The NASDAQ Composite index has surged since the covid-19 pandemic began, as the loose monetary policy supported by the US Federal Reserve saw it rocket to record levels.

But the index is now firmly in a bear market, and further potential headwinds are on the horizon.

NASDAQ Composite: Macro headwinds

Two features are key to understanding the index’s current trajectory. The first is that the NASDAQ is disproportionately overloaded with tech stocks which rely on cheap money to rapidly expand. As the flow of credit continues to tighten, many are seeing growth forcibly stalled.

The second is that the index is weighted by market capitalisation. According to Fidelity’s Nasdaq Composite Index Fund factsheet, just ten NASDAQ stocks comprise 48.34% of the index’s value.

Even casual investors will know their names. But Apple, Microsoft, Amazon, Tesla, Alphabet, Nvidia, Meta Platforms, and Broadcom have all suffered severe share price falls year-to-date.

And because these individual stocks comprise nearly half of NASDAQ Composite’s value, the index has also fallen, by 21% year-to-date to 12,536 points. In April alone, it suffered its worst monthly fall since the 2008 financial crash.

It’s not hard to see why, as a cocktail of headwinds continues to batter the tech sector. US Consumer Prices Index inflation is at 8.5% and rising. The Federal Reserve is widely expected to raise interest rates by 50 basis points this month. And the Conference Board Consumer Confidence Index was at a mere 107.3 in April.

Meanwhile, Commerce Department figures show that US GDP fell at an annualised rate of 1.4% between January and March. One more contraction and the US is officially in recession.

Pantheon Macroeconomics Chief Economist Ian Shepherdson puts the GDP dip was down to the negative contribution from inventory rebuilding, arguing ‘this is noise; not signal…the economy is not falling into recession.’

However, Wells Fargo analysts caution that ‘consumers have been able to maintain positive rates of real spending by reducing their savings rates. But if inflation continues to erode purchasing power, then consumers may eventually decide to retrench.’ And further, they argue that ‘the probability of recession next year is not insignificant.’

More pessimistically, Deutsche Bank believes the Reserve will trigger a ‘major recession’ before the end of 2023 by hiking rates above 5%.

nasdaqSource: Bloomberg

Where next for the NASDAQ Composite?

The index has seen three significant falls over the past two decades; the early 2000s dot-com bubble, the 2008 financial crisis, and the 2020 pandemic crash.
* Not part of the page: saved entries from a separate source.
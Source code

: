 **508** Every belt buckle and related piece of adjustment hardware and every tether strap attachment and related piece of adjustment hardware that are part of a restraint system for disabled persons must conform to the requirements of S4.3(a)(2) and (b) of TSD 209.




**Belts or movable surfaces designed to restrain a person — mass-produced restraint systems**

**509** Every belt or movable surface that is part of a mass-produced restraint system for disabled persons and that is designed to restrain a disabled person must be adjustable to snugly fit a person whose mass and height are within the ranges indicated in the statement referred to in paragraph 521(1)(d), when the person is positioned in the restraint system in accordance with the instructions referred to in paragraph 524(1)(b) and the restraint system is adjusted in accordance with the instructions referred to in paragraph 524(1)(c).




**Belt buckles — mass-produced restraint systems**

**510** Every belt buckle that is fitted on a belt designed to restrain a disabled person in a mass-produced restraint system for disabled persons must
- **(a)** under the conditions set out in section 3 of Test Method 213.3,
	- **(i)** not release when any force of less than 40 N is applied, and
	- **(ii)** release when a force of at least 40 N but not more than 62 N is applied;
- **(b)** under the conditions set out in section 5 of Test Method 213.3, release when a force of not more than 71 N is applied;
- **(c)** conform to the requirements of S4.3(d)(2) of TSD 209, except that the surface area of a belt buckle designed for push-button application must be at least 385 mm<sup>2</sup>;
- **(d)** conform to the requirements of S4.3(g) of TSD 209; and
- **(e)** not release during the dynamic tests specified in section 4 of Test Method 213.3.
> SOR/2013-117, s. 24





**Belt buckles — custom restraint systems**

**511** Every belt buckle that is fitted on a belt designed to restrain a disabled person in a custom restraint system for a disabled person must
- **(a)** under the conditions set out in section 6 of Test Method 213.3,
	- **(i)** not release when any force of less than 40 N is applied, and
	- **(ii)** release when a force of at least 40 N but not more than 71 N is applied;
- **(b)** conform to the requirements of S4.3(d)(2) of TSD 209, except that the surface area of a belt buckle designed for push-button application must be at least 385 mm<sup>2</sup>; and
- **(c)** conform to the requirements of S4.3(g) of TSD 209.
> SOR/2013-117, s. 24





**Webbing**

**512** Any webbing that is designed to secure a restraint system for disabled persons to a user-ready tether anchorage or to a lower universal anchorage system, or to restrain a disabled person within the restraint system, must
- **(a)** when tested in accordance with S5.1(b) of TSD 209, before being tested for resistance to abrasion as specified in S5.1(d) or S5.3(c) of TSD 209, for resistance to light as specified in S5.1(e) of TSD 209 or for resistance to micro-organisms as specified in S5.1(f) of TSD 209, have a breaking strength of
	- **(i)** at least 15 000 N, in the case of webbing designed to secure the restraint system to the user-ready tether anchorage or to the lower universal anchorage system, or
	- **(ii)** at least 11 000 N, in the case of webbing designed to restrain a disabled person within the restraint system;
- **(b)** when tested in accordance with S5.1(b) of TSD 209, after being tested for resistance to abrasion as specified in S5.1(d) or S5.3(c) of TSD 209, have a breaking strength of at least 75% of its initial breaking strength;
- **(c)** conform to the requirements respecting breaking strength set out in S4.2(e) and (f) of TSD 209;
In the five years preceding its 10 March 2000 high of 5,049 points, the Nasdaq Composite exploded in value by more than 400%, on low interest rates and a historically high number of Initial Public Offerings. But by 4 October 2002, the index had collapsed by 77% to a low of 1,140 points. It then took 15 years to recover.

And during this time, the index also fell by more than 50% during the 2008 credit crunch to a low of 1,867 points. This second dip within a dip took two years to recover from.

But by 14 February 2020, the Nasdaq Composite had risen to a heady 9,731 points, before falling by 29% to 6,880 on 20 March 2020 during the covid-19 pandemic-induced crash.

Then as the US Federal Reserve opened up its purse strings to stave off economic collapse, the index rapidly recovered, striking a record intra-day high of 16,212 points on 22 November 2021.

But it’s now corrected by 24.5% to 12,229 points during trading yesterday. It would need to fall a further 20% to return to its pre-pandemic level.

Of course, many top NASDAQ companies have seen significant growth since the pandemic began. On fundamentals alone, most are stronger companies than they were in early 2020.

The key problem for their share prices, and by extension the NASDAQ Composite, is that they are determined by the expectation of continued explosive growth. But in the current fiscal environment, this is simply not possible. And the result can be seen in Alphabet’s advertising revenue, Meta’s Daily Active Users, and Netflix's streaming subscribers

And with financial policy widely expected to tighten, the Nasdaq Composite could see further falls soon.

Of course, an optimist will note that the index has set new highs after every correction in its history.